Студенткой филологического факультета университета я вынужденно читала Бальзака, Золя, Флобера, но мне казалось, да и сейчас так думаю, что все в их произведениях «придумано», а вот Толстой и Чехов — это сама жизнь, жизнь, которую я прожила. Мало что осталось от Майна Рида, Жюля Верна, Вальтера Скотта, даже от Диккенса, которого я любила («Давида Копперфильда»), от Тургенева. К Достоевскому сразу возникла стойкая нелюбовь. (Он несовместим с любовью к Толстому.) В молодости увлекалась, как и все, Хемингуэем, Томасом Манном. Но перечитывание Толстого и Чехова всю жизнь оставалось любимым занятием. Это возвращение к истокам нужно было как лекарство от повседневности. «Анну Каренину» я читала бесчисленное количество раз, так же как поздние рассказы Чехова — «Скучная история», «Страх», «Соседи», «Рассказ неизвестного человека», «Володя большой и Володя маленький», «Попрыгунья», «Ариадна», «Огни», «Дуэль»… Есть такая потребность отодвинуть собственную жизнь, на некоторое время забыть себя, ее может предоставить только чтение, но эту настоятельную потребность трудно удовлетворить. Я нахожу ее в перечитывании. Недавно в Москве, в среде литераторов, зашел разговор о Чехове, и два человека, которых я глубоко уважаю, стали говорить о «сумерках» в прозе Чехова, его пессимизме, повторяя мнение о нем Шестова («Творчество из ничего»). Я согласна с тем, что рассказы Чехова грустны, что оптимистом Чехова не назовешь, но как можно не радоваться его совершенному искусству изображения жизни и людей, той правде, которая, в сущности, и есть цель искусства? Я знаю, я узнаю Ариадну, двух Володей, «большого» и «маленького», ученого фон Корена и несчастную Надежду Федоровну, которая — ей самой казалось — пачкала, словно чернилами, бок Лаевского, с котором рядом шла… Откуда знаю, почему узнаю? Не спрашивайте! Это тайна искусства, его таинственная сила. У Чехова она есть, и она радостна в высшей степени.

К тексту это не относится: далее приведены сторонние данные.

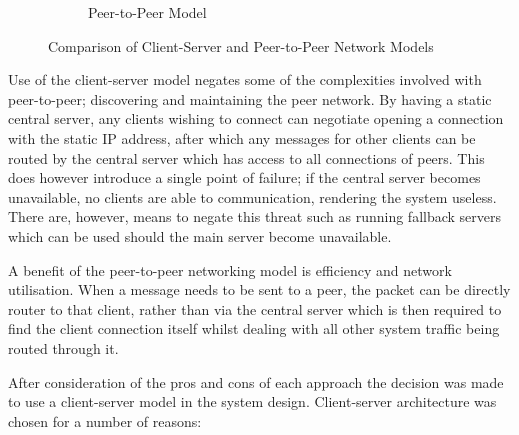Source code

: \begin{figure}[!htbp]
\begin{subfigure}[b]{0.35\textwidth}
		\caption{Peer-to-Peer Model}
		\label{subfig:peer-to-peer}
	\end{subfigure}
	\caption{Comparison of Client-Server and Peer-to-Peer Network Models}
	\label{fig:network_models}
\end{figure}

Use of the client-server model negates some of the complexities involved with peer-to-peer; discovering and maintaining the peer network.  By having a static central server, any clients wishing to connect can negotiate opening a connection with the static IP address, after which any messages for other clients can be routed by the central server which has access to all connections of peers.  This does however introduce a single point of failure;  if the central server becomes unavailable, no clients are able to communication, rendering the system useless.  There are, however, means to negate this threat such as running fallback servers which can be used should the main server become unavailable.

A benefit of the peer-to-peer networking model is efficiency and network utilisation.  When a message needs to be sent to a peer, the packet can be directly router to that client, rather than via the central server which is then required to find the client connection itself whilst dealing with all other system traffic being routed through it.

After consideration of the pros and cons of each approach the decision was made to use a client-server model in the system design.  Client-server architecture was chosen for a number of reasons:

К вещам, которые можно перечитывать, отношу «Капитанскую дочку», «Героя нашего времени», «Анну Каренину», «Театральный роман» Булгакова, «Письма Асперна» Генри Джеймса, «Суть дела» Грэма Грина, «Прощай, оружие!» Хемингуэя, «Дар» Набокова, Пруста. Ну и, конечно, поэзия. Недавно с восхищением перечитала цикл рассказов Трифонова «Опрокинутый дом». В последнее время читаются с интересом воспоминания, письма, статьи, эссеистика. Постоянно перечитываю Георгия Адамовича. Его «Комментарии» часто беру с собой в поездки. Перечитала книгу Юрия Карабчиевского «Воскресение Маяковского». Как жаль, что такой умный и такой талантливый человек рано ушел из жизни. И по своей воле! (Говорю о Карабчиевском.)
Чтение — одно из главных наслаждений жизни, и как редко случается что-то по-настоящему увлекательное! Завидую всеядным людям, получающим удовольствие просто от разнообразной информации. В том, что мне недоступно такое чтение, виню Толстого и Чехова, прочитанных, может быть, слишком рано.